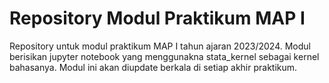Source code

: # Repository Modul Praktikum MAP I
 Repository untuk modul praktikum MAP I tahun ajaran 2023/2024. Modul berisikan jupyter notebook yang menggunakna stata_kernel sebagai kernel bahasanya. Modul ini akan diupdate berkala di setiap akhir praktikum.
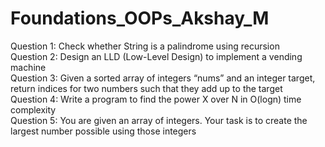 # Foundations_OOPs_Akshay_M

Question 1: Check whether String is a palindrome using recursion  
Question 2: Design an LLD (Low-Level Design) to implement a vending machine  
Question 3: Given a sorted array of integers “nums” and an integer target, return indices for two numbers such that they add up to the target  
Question 4: Write a program to find the power X over N in O(logn) time complexity  
Question 5: You are given an array of integers. Your task is to create the largest number possible using those integers  
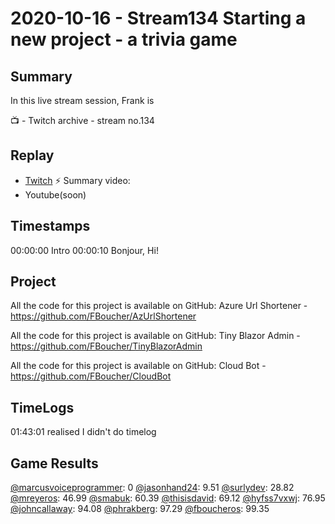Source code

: 
# 2020-10-16 - Stream134 Starting a new project - a trivia game

Summary
-------

In this live stream session, Frank is 

📺 - Twitch archive - stream no.134

Replay
------

- [Twitch](https://www.twitch.tv/fboucheros)
⚡ Summary video:
- Youtube(soon)


Timestamps
--------

00:00:00 Intro
00:00:10 Bonjour, Hi!


Project
-------

All the code for this project is available on GitHub: Azure Url Shortener - https://github.com/FBoucher/AzUrlShortener

All the code for this project is available on GitHub: Tiny Blazor Admin - https://github.com/FBoucher/TinyBlazorAdmin

All the code for this project is available on GitHub: Cloud Bot - https://github.com/FBoucher/CloudBot


## TimeLogs

01:43:01 realised I didn't do timelog

## Game Results

[@marcusvoiceprogrammer](https://www.twitch.tv/marcusvoiceprogrammer): 0
[@jasonhand24](https://www.twitch.tv/jasonhand24): 9.51
[@surlydev](https://www.twitch.tv/surlydev): 28.82
[@mreyeros](https://www.twitch.tv/mreyeros): 46.99
[@smabuk](https://www.twitch.tv/smabuk): 60.39
[@thisisdavid](https://www.twitch.tv/thisisdavid): 69.12
[@hyfss7vxwj](https://www.twitch.tv/hyfss7vxwj): 76.95
[@johncallaway](https://www.twitch.tv/johncallaway): 94.08
[@phrakberg](https://www.twitch.tv/phrakberg): 97.29
[@fboucheros](https://www.twitch.tv/fboucheros): 99.35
- - -
**WORK INSTRUCTION**.
Find the line that contains "[@thisisdavid](https://www.twitch.tv/thisisdavid): 69.12" in the listing above. Retype it and every line after it up to the last, exactly, and nothing else.

**RESPONSE**.
[@thisisdavid](https://www.twitch.tv/thisisdavid): 69.12
[@hyfss7vxwj](https://www.twitch.tv/hyfss7vxwj): 76.95
[@johncallaway](https://www.twitch.tv/johncallaway): 94.08
[@phrakberg](https://www.twitch.tv/phrakberg): 97.29
[@fboucheros](https://www.twitch.tv/fboucheros): 99.35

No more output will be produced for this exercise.